Anderson-Fabry disease (AFD) is a rare condition associated with an important diagnostic delay [1]. Contributing factors are the rarity of this disease and the lack of awareness among physicians. Early diagnosis is important in AFD because appropriate therapies seem to be more effective when initiated promptly.

AFD is an X-linked disordersecondary to mutations in the GLA gene, resulting in a deficiency in α-galactosidase A (α-Gal A), which leads to the abnormal accumulation of globotriaosylceramide in affected organs. At the cardiac level, patients with AFD can present with hypertrophic cardiomyopathy, microvascular angina and conduction problems/arrhythmias [2].

Efforts in the identification of AFD in cardiac patients have been restricted to screening of large series of patients with unexplained left ventricular hypertrophy, where AFD has been reported in 1–2% of individuals [3].

Although AFD patients mostly die because of cardiac problems, unexplained left ventricular hypertrophy is present in only one-half of all AFD patients. Moreover, conduction problems and arrhythmias are a frequent problem in patients with AFD and could precede other cardiac manifestations, offering a possible earlier diagnosis. Indeed, the rate of pacemaker insertion (PMI) in AFD has been described to be 25 times higher than in the general population, and the requirement of PMI has been reported to be as high as 8% in some AFD series [4, 5].

With these data, we hypothesized that AFD could be an underdiagnosed entity among patients with unexplained conduction disturbances requiring PMI, and that this group of patients could be an appropriate group to test screening strategies.

We therefore designed a multicenter, cross-sectional study to investigate the prevalence of AFD in patients with unexplained atrioventricular blockade or sinus node disease requiring PMI at < 70 years of age.

A total of 188 patients (66% males, mean age 63 ± 9 years) were identified from the existing PMI databases at 8 Spanish hospitals. All patients fulfilling inclusion criteria who underwent PMI between January 2015 and December 2016 were invited to participate. Males were screened by measuring α-Gal A activity and those with reduced levels were genetically tested for GLA mutations. All females were tested for mutations in GLA.

Baseline clinical characteristics of the cohort, stratified by sex, are summarized in Table 1.
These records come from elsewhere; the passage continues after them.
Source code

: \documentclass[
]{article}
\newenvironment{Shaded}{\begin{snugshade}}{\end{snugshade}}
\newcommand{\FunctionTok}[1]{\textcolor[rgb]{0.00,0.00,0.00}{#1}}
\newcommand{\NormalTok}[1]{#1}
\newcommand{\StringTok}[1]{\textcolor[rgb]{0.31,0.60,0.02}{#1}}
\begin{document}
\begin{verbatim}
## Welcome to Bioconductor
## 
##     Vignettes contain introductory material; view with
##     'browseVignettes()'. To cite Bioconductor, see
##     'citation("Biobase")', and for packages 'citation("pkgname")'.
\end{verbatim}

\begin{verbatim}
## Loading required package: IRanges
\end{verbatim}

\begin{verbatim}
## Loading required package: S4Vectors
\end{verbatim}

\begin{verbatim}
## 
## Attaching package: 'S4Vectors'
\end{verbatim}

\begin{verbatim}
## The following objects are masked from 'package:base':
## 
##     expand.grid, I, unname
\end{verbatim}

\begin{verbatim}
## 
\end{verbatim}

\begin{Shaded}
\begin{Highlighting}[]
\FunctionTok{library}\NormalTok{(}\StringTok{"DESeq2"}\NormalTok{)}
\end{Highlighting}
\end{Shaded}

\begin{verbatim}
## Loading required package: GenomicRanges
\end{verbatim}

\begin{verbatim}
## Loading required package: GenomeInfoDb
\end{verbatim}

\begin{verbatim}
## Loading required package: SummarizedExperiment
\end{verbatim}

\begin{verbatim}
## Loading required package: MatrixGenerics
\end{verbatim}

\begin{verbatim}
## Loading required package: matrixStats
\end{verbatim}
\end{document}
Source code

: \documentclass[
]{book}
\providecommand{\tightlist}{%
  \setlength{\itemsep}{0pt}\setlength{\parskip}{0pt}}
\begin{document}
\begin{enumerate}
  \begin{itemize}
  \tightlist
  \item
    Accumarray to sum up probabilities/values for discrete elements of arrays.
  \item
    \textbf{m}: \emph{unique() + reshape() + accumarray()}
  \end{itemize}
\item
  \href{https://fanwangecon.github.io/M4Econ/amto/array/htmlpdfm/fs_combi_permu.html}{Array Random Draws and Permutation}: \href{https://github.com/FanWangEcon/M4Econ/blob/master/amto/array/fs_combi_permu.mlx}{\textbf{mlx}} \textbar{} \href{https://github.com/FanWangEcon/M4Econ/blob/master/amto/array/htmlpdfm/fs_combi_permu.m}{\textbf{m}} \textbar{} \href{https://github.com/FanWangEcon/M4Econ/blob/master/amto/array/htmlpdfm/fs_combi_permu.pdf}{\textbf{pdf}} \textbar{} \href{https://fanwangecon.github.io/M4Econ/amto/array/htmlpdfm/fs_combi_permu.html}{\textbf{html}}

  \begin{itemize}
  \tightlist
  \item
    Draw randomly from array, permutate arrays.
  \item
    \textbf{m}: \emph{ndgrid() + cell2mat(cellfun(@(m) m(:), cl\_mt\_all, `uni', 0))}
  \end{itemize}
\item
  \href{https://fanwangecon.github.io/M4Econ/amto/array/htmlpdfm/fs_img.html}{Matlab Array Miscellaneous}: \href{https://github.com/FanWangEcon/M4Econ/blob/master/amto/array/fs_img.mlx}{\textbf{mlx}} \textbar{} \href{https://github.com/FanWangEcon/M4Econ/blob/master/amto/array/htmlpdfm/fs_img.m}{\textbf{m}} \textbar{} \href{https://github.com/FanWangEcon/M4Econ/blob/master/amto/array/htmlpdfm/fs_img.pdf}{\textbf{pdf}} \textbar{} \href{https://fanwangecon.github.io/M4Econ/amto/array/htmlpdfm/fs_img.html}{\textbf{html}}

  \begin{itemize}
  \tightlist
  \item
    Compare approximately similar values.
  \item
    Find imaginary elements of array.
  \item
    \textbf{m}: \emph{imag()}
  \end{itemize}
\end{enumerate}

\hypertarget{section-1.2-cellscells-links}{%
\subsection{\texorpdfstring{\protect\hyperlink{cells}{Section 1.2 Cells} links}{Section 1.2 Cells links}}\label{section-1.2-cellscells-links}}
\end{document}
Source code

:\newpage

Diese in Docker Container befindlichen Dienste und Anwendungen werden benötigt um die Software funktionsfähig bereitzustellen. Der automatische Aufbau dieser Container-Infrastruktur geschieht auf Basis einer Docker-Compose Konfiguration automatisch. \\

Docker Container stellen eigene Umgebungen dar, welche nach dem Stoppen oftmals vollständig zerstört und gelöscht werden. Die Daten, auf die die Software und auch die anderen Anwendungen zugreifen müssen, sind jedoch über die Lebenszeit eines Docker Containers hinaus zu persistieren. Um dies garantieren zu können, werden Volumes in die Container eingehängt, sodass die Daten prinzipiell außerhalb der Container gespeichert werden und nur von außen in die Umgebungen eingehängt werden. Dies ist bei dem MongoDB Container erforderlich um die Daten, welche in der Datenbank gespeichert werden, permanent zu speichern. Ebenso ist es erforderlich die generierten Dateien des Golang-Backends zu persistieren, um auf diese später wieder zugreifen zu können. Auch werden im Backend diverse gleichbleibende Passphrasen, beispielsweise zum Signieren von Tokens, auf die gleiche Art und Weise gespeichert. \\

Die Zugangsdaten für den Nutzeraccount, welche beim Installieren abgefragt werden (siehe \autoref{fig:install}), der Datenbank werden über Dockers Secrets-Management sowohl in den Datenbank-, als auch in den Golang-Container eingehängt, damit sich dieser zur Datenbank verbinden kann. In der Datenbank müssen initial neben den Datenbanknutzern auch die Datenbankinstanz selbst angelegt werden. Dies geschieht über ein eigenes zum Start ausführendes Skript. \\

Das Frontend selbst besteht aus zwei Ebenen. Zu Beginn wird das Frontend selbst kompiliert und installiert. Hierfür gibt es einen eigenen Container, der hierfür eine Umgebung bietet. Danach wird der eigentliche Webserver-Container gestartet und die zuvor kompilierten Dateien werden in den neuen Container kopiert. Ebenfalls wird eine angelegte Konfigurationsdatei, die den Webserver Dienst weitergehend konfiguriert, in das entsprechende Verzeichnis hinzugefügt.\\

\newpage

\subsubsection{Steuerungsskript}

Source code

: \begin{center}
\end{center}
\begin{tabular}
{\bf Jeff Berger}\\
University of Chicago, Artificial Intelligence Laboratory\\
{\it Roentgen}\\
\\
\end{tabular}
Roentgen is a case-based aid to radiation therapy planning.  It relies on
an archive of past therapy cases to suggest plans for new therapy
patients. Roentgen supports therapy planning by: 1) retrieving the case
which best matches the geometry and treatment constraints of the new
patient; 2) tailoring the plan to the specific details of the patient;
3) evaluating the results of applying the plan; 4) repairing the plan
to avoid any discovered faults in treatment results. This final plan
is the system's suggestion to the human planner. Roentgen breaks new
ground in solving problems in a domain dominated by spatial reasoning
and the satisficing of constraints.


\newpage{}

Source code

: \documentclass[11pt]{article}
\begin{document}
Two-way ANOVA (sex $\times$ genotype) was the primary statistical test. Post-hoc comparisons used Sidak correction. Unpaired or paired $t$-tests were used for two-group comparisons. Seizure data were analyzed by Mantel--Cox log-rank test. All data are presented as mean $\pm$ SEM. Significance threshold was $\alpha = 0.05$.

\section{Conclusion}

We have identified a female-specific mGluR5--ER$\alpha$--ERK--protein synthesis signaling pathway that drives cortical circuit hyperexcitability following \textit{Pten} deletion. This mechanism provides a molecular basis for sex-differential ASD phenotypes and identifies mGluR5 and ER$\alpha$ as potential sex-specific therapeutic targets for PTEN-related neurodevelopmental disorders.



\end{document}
Table 1 Baseline characteristics of patients with unexplained conduction disorders and who underwent pacemaker implantation screened for AFD stratified by sex

Almost one-third of our cohort presented evidence of echocardiographic alterations. Left ventricular hypertrophy on echocardiogram (≥12 mm) was found in 46% of patients. ECG signs compatible with AFD, including prolonged PR interval or left ventricle hypertrophy, were not infrequently reported (30 and 22%, respectively). Regarding other non-cardiac classical findings related to AFD, 17% of the patients showed some degree of renal impairment (defined as a glomerular filtration < 50 mL/min/1.73m2), and 3% reported neuropathic disease.

From the 188 patients with conduction problems undergoing PMI screened for AFD, we failed to find any patient with the condition. The mean α-Gal A enzyme activity in males was 3.8 ± 1.7 μmol/L/h, more than threefold higher than the normal cut-off value (1.2 μmol/L/h). A total of 75 individuals (11 males and 64 females) were genetically tested for mutations in the GLA gene. Genetic variants associated with low α-Gal A enzyme activity that are considered to be polymorphisms (e.g.,p.D313Y) were present in 1 female but no patient had a pathogenic mutation.

Reasons for the negative results of the AFD screening in this population could include relative younger age and absence of prolonged QRS interval in some of the patients studied. It has been reported that among AFD patients, those older and with longer QRS interval (> 110 ms) are at higher risk of requiring antibradycardia pacing [4]. In our cohort, the mean age was 63 years and 48% of patients exhibited a QRS interval < 110 ms.

In conclusion, although our data suggest that classical cardiac manifestations attributed to AFD are not rare in the population requiring PMI, AFD is not a frequent cause of unexplained conduction problems requiring PMI. Therefore, it seems that screening efforts should not be conducted in this patient population.

The appropriate group of patients to whom AFD screening should be performed in the cardiac setting beyond those with unexplained LV hypertrophy ≥15 mm will require further evaluation. Other possible groups of patients with cardiac disease in whom AFD screening would need to be evaluated include patients with mild LVH, those with ECG abnormalities (short PR interval, high voltages and/or inverted T waves) without overt LVH, and those with vasospastic angina.